**Problem**
Scan the listing below. Report each line that includes "Name".

**Extracted entries**
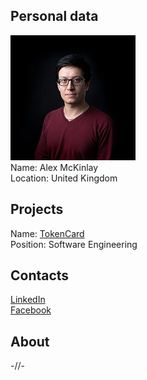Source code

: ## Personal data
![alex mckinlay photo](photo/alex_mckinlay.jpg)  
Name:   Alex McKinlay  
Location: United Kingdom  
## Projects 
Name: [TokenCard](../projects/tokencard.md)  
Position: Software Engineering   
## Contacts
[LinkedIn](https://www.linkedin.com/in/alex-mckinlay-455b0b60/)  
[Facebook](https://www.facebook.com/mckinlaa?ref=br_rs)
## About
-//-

**Solution for this problem**
Name:   Alex McKinlay  
Name: [TokenCard](../projects/tokencard.md)  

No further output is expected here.